[Data shown Boundary: Start]

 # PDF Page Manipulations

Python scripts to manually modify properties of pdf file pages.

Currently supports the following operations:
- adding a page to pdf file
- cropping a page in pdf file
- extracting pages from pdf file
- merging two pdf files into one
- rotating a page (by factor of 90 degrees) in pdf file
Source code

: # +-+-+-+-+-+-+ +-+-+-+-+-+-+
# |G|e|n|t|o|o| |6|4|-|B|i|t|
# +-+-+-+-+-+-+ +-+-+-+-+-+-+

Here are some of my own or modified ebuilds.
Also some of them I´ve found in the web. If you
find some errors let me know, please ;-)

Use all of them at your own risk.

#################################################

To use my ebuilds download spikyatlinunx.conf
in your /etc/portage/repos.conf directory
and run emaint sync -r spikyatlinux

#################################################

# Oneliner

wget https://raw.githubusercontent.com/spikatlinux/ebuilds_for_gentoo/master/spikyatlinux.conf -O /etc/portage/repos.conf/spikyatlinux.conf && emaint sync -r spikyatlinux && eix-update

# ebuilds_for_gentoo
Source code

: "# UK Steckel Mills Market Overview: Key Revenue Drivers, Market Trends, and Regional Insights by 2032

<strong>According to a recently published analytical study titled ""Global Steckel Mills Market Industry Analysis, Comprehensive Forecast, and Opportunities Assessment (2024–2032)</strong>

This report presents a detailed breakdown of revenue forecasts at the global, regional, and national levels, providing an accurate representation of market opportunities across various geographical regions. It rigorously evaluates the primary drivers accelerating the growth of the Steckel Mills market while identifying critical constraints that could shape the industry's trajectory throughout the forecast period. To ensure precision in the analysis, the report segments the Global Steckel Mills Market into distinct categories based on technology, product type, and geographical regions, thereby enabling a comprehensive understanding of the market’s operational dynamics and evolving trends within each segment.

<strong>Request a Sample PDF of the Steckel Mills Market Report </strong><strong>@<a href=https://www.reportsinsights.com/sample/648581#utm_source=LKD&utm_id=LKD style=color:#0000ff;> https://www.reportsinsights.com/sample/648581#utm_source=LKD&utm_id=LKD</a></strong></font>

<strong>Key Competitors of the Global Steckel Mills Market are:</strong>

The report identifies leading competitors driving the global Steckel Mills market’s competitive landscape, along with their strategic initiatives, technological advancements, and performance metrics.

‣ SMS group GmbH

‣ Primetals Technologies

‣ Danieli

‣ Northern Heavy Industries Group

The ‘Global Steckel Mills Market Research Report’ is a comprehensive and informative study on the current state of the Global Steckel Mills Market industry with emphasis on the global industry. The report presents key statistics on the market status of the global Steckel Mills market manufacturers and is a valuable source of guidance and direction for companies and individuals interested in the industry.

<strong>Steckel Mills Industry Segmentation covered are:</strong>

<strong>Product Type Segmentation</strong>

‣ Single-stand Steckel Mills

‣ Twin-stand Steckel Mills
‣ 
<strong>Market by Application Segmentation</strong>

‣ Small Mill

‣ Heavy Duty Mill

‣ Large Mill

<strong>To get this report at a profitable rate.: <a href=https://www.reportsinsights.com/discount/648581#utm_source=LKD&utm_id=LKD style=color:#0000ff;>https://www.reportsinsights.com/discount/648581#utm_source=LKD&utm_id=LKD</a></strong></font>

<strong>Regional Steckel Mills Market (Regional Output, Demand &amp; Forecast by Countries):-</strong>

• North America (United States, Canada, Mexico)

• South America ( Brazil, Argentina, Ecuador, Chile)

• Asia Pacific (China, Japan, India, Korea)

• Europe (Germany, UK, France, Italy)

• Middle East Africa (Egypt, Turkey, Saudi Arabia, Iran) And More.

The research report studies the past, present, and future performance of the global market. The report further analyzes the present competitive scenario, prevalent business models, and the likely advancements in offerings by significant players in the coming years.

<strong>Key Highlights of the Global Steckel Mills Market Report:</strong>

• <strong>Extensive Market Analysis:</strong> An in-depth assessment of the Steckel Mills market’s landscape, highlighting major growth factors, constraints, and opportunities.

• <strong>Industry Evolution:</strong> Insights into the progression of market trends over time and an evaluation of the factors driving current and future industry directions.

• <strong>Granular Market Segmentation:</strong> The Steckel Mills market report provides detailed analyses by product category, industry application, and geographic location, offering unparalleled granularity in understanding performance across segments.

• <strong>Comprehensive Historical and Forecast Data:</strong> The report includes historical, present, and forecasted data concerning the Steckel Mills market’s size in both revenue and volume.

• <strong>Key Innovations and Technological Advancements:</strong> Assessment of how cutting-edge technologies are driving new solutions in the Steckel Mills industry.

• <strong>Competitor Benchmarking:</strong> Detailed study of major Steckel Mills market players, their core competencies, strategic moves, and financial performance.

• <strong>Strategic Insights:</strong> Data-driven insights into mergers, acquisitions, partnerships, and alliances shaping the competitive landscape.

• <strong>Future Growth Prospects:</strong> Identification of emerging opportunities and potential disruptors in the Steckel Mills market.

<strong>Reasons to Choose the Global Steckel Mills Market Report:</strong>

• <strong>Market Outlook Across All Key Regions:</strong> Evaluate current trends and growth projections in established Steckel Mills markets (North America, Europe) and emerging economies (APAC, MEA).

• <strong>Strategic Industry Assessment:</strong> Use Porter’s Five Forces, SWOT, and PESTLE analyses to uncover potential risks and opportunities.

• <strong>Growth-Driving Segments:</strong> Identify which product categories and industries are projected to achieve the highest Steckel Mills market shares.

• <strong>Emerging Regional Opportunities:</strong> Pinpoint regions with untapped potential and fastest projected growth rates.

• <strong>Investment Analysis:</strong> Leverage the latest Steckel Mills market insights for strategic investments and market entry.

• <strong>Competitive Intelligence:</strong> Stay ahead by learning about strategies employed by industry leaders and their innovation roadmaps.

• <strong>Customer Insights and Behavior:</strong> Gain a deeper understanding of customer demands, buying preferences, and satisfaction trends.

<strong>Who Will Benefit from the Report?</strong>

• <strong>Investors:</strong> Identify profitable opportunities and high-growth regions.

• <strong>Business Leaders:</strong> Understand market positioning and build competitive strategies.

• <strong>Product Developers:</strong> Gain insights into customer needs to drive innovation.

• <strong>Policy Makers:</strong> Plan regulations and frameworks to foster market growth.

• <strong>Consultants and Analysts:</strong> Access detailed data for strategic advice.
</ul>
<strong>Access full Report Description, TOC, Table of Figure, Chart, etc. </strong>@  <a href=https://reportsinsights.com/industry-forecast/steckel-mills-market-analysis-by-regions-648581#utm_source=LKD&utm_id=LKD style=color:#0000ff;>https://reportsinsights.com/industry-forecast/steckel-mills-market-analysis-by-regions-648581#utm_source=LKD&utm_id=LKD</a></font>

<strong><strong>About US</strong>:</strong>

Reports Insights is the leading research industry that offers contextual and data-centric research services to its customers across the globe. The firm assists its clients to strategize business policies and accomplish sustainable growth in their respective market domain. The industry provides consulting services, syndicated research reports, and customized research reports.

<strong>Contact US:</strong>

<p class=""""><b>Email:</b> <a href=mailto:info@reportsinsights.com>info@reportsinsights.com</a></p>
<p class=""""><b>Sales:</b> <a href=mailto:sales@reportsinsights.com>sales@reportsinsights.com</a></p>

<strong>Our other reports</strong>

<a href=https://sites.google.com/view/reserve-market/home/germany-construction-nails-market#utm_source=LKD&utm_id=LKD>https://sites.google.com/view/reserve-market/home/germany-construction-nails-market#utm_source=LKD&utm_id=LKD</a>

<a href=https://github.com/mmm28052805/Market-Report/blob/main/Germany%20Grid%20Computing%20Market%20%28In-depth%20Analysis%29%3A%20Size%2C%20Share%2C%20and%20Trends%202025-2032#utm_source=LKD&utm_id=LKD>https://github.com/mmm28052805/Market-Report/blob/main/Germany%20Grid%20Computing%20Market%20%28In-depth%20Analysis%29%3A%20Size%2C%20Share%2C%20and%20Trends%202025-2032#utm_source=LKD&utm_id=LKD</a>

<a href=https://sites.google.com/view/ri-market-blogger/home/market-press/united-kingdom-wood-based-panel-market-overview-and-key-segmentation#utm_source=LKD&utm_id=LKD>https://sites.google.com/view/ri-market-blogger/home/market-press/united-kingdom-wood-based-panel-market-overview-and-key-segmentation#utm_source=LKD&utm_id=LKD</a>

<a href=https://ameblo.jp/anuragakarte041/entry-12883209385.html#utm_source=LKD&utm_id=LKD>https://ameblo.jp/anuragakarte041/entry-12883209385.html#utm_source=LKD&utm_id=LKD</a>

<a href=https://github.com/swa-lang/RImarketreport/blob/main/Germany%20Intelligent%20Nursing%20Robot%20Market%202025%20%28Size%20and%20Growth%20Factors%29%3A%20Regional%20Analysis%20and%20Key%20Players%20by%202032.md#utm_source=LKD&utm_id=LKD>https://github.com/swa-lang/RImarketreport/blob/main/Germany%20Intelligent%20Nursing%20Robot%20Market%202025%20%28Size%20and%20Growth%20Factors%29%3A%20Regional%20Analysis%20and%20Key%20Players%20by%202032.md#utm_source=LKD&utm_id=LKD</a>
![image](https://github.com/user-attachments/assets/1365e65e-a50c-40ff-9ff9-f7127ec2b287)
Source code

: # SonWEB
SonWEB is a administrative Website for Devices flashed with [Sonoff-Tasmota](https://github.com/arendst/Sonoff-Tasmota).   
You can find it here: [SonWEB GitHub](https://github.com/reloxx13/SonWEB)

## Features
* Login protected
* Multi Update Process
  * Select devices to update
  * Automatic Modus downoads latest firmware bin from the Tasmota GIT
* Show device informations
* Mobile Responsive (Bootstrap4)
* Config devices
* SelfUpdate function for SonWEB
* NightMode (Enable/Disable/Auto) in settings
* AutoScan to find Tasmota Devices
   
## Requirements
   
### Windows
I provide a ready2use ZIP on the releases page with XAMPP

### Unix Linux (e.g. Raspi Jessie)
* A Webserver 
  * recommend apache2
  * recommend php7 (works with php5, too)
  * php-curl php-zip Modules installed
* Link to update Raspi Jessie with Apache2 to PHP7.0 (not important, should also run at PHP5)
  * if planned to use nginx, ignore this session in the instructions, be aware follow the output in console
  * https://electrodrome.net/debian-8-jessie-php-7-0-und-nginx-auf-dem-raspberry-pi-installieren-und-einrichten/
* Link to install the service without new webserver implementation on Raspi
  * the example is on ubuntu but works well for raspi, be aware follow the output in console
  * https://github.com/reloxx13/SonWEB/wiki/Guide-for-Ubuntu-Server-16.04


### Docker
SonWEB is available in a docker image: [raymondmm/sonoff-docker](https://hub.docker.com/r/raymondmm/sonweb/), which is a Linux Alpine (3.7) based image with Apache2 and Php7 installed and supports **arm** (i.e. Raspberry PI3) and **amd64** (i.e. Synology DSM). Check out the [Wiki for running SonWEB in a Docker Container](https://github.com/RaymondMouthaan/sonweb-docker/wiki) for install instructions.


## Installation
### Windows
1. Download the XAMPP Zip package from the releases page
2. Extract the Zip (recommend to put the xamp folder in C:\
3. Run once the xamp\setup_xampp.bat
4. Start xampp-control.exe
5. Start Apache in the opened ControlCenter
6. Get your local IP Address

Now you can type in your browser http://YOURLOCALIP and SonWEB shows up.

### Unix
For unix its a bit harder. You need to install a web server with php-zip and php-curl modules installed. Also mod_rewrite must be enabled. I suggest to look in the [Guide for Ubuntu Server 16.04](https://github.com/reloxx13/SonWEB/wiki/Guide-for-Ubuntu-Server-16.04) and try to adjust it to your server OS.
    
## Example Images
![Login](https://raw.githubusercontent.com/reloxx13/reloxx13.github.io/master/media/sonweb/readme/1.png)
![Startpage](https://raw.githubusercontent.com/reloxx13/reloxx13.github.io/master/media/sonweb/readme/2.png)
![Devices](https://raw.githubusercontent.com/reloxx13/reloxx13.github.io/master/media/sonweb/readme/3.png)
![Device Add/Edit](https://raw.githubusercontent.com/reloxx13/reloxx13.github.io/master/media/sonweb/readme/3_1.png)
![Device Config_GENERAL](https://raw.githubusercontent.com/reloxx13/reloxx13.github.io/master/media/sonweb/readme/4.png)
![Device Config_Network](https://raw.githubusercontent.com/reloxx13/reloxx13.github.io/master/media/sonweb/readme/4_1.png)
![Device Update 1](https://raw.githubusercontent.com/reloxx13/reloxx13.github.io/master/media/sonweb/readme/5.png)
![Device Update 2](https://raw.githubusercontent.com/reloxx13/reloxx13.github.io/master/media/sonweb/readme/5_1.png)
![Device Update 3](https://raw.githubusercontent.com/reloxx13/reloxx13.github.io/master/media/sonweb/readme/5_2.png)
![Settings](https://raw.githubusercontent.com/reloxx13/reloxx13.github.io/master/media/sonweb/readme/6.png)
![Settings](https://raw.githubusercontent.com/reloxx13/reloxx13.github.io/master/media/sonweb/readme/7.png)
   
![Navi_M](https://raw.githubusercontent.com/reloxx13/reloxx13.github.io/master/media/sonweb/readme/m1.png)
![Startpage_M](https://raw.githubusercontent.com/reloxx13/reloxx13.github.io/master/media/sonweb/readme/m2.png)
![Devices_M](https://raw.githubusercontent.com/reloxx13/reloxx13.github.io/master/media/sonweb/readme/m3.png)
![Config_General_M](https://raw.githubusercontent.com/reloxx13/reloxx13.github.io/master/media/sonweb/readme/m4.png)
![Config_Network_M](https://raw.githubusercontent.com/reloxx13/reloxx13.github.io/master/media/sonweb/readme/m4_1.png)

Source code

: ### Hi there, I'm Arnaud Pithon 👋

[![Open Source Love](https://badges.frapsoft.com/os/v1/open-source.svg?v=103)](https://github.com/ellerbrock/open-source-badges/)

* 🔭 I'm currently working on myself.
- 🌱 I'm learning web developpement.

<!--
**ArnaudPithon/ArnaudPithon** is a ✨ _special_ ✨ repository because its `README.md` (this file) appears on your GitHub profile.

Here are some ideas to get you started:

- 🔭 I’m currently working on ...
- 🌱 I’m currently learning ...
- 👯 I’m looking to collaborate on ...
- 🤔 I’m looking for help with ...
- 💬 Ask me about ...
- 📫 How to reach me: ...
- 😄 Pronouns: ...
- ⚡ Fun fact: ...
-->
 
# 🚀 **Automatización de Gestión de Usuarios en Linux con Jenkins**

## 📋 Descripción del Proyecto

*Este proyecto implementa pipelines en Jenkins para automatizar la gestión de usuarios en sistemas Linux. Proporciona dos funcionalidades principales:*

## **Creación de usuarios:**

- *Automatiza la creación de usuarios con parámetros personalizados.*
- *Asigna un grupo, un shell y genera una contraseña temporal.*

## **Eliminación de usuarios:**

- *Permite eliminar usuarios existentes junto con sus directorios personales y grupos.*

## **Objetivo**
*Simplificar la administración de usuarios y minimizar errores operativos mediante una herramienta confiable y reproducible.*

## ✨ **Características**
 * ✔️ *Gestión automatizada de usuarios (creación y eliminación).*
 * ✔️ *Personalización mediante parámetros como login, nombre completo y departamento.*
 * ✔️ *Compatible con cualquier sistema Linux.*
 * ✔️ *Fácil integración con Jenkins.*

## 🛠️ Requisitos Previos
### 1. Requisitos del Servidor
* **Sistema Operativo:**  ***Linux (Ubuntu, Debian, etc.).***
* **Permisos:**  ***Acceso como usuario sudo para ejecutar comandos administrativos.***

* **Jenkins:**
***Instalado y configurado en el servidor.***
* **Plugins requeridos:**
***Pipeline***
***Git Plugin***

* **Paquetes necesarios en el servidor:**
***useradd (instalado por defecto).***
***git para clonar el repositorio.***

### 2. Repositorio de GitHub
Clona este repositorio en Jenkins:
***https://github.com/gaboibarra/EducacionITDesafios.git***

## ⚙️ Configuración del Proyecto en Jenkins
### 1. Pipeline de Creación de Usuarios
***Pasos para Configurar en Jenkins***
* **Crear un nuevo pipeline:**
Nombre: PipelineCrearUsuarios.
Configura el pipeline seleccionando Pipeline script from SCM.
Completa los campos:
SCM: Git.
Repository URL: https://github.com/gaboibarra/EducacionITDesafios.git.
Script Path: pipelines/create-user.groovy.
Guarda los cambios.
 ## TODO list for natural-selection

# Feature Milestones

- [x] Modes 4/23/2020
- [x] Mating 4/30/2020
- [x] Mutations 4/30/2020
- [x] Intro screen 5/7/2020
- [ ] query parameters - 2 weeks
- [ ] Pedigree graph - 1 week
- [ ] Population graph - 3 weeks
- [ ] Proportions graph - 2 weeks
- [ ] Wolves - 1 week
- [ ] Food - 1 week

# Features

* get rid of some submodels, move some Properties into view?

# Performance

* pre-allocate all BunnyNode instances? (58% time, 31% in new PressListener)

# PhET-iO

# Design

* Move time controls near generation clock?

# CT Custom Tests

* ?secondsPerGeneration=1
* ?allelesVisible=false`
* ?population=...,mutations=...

[Data shown Boundary: End]

## What to produce
Copy out the range of lines above starting at the line with "Insights by 2032" and ending at the line with "<strong>According to a", exactly and including both.

## Written answer
: "# UK Steckel Mills Market Overview: Key Revenue Drivers, Market Trends, and Regional Insights by 2032

<strong>According to a recently published analytical study titled ""Global Steckel Mills Market Industry Analysis, Comprehensive Forecast, and Opportunities Assessment (2024–2032)</strong>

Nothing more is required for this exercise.